Task objective — Copy the records below without altering a single word.

╔══

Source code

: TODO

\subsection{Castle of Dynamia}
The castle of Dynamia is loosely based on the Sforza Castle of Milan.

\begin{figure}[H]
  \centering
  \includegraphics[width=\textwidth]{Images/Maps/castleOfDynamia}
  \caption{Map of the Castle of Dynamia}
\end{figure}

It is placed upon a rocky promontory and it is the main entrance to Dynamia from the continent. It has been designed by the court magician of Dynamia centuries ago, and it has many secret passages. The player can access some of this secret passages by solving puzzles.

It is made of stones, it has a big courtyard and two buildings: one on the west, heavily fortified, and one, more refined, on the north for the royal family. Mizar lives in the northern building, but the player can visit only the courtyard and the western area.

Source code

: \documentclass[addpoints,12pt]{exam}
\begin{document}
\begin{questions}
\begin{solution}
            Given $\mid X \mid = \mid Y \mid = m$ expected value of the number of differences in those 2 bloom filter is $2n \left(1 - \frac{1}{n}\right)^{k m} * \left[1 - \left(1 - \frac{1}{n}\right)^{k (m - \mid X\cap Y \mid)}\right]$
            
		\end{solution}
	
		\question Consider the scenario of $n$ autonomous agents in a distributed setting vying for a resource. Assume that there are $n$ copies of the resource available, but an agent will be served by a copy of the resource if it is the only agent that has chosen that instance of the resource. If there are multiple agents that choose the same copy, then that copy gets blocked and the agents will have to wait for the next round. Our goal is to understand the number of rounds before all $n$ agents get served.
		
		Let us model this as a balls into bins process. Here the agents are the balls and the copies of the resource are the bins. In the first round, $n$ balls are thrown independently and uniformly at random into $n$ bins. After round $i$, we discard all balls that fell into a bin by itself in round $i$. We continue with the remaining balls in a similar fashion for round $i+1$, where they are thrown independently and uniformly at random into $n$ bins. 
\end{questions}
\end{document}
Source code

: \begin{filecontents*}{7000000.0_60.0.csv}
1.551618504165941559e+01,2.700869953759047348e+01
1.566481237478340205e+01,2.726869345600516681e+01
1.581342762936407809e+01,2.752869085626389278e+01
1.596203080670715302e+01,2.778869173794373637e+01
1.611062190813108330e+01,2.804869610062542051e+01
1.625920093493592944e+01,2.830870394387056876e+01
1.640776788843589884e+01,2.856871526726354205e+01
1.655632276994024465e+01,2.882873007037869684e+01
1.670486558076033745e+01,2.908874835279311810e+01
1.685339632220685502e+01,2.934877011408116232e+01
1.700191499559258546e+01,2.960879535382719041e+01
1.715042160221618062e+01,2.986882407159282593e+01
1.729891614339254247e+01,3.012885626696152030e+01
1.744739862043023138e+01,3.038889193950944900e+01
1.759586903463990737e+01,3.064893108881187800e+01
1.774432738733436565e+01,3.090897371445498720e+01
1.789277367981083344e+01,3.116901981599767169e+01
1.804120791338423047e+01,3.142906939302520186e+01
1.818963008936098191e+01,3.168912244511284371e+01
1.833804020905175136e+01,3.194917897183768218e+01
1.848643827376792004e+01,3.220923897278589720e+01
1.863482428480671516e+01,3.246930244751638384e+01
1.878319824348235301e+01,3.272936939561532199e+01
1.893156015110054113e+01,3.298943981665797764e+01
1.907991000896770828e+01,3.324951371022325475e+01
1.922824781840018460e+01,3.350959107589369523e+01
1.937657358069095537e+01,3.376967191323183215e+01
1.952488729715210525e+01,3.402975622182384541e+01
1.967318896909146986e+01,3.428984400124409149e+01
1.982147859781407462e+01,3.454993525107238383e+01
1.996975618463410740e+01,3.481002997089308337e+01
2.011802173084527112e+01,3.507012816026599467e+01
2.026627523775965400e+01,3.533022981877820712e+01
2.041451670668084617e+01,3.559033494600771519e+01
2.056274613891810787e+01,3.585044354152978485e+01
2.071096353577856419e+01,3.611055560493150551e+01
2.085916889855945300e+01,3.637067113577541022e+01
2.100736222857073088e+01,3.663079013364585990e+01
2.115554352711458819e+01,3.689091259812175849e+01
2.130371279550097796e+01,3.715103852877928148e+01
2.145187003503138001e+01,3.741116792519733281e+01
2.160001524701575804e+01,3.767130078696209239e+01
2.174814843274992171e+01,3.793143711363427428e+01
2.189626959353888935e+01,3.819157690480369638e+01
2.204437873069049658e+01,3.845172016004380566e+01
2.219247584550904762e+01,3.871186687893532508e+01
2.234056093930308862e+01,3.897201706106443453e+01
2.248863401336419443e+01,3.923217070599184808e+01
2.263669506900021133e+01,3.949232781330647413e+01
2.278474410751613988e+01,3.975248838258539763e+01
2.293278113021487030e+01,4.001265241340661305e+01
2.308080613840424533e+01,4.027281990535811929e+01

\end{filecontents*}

╚══

Task result —
Source code

: TODO

\subsection{Castle of Dynamia}
The castle of Dynamia is loosely based on the Sforza Castle of Milan.

\begin{figure}[H]
  \centering
  \includegraphics[width=\textwidth]{Images/Maps/castleOfDynamia}
  \caption{Map of the Castle of Dynamia}
\end{figure}

It is placed upon a rocky promontory and it is the main entrance to Dynamia from the continent. It has been designed by the court magician of Dynamia centuries ago, and it has many secret passages. The player can access some of this secret passages by solving puzzles.

It is made of stones, it has a big courtyard and two buildings: one on the west, heavily fortified, and one, more refined, on the north for the royal family. Mizar lives in the northern building, but the player can visit only the courtyard and the western area.

Source code

: \documentclass[addpoints,12pt]{exam}
\begin{document}
\begin{questions}
\begin{solution}
            Given $\mid X \mid = \mid Y \mid = m$ expected value of the number of differences in those 2 bloom filter is $2n \left(1 - \frac{1}{n}\right)^{k m} * \left[1 - \left(1 - \frac{1}{n}\right)^{k (m - \mid X\cap Y \mid)}\right]$
            
		\end{solution}
	
		\question Consider the scenario of $n$ autonomous agents in a distributed setting vying for a resource. Assume that there are $n$ copies of the resource available, but an agent will be served by a copy of the resource if it is the only agent that has chosen that instance of the resource. If there are multiple agents that choose the same copy, then that copy gets blocked and the agents will have to wait for the next round. Our goal is to understand the number of rounds before all $n$ agents get served.
		
		Let us model this as a balls into bins process. Here the agents are the balls and the copies of the resource are the bins. In the first round, $n$ balls are thrown independently and uniformly at random into $n$ bins. After round $i$, we discard all balls that fell into a bin by itself in round $i$. We continue with the remaining balls in a similar fashion for round $i+1$, where they are thrown independently and uniformly at random into $n$ bins. 
\end{questions}
\end{document}
Source code

: \begin{filecontents*}{7000000.0_60.0.csv}
1.551618504165941559e+01,2.700869953759047348e+01
1.566481237478340205e+01,2.726869345600516681e+01
1.581342762936407809e+01,2.752869085626389278e+01
1.596203080670715302e+01,2.778869173794373637e+01
1.611062190813108330e+01,2.804869610062542051e+01
1.625920093493592944e+01,2.830870394387056876e+01
1.640776788843589884e+01,2.856871526726354205e+01
1.655632276994024465e+01,2.882873007037869684e+01
1.670486558076033745e+01,2.908874835279311810e+01
1.685339632220685502e+01,2.934877011408116232e+01
1.700191499559258546e+01,2.960879535382719041e+01
1.715042160221618062e+01,2.986882407159282593e+01
1.729891614339254247e+01,3.012885626696152030e+01
1.744739862043023138e+01,3.038889193950944900e+01
1.759586903463990737e+01,3.064893108881187800e+01
1.774432738733436565e+01,3.090897371445498720e+01
1.789277367981083344e+01,3.116901981599767169e+01
1.804120791338423047e+01,3.142906939302520186e+01
1.818963008936098191e+01,3.168912244511284371e+01
1.833804020905175136e+01,3.194917897183768218e+01
1.848643827376792004e+01,3.220923897278589720e+01
1.863482428480671516e+01,3.246930244751638384e+01
1.878319824348235301e+01,3.272936939561532199e+01
1.893156015110054113e+01,3.298943981665797764e+01
1.907991000896770828e+01,3.324951371022325475e+01
1.922824781840018460e+01,3.350959107589369523e+01
1.937657358069095537e+01,3.376967191323183215e+01
1.952488729715210525e+01,3.402975622182384541e+01
1.967318896909146986e+01,3.428984400124409149e+01
1.982147859781407462e+01,3.454993525107238383e+01
1.996975618463410740e+01,3.481002997089308337e+01
2.011802173084527112e+01,3.507012816026599467e+01
2.026627523775965400e+01,3.533022981877820712e+01
2.041451670668084617e+01,3.559033494600771519e+01
2.056274613891810787e+01,3.585044354152978485e+01
2.071096353577856419e+01,3.611055560493150551e+01
2.085916889855945300e+01,3.637067113577541022e+01
2.100736222857073088e+01,3.663079013364585990e+01
2.115554352711458819e+01,3.689091259812175849e+01
2.130371279550097796e+01,3.715103852877928148e+01
2.145187003503138001e+01,3.741116792519733281e+01
2.160001524701575804e+01,3.767130078696209239e+01
2.174814843274992171e+01,3.793143711363427428e+01
2.189626959353888935e+01,3.819157690480369638e+01
2.204437873069049658e+01,3.845172016004380566e+01
2.219247584550904762e+01,3.871186687893532508e+01
2.234056093930308862e+01,3.897201706106443453e+01
2.248863401336419443e+01,3.923217070599184808e+01
2.263669506900021133e+01,3.949232781330647413e+01
2.278474410751613988e+01,3.975248838258539763e+01
2.293278113021487030e+01,4.001265241340661305e+01
2.308080613840424533e+01,4.027281990535811929e+01

\end{filecontents*}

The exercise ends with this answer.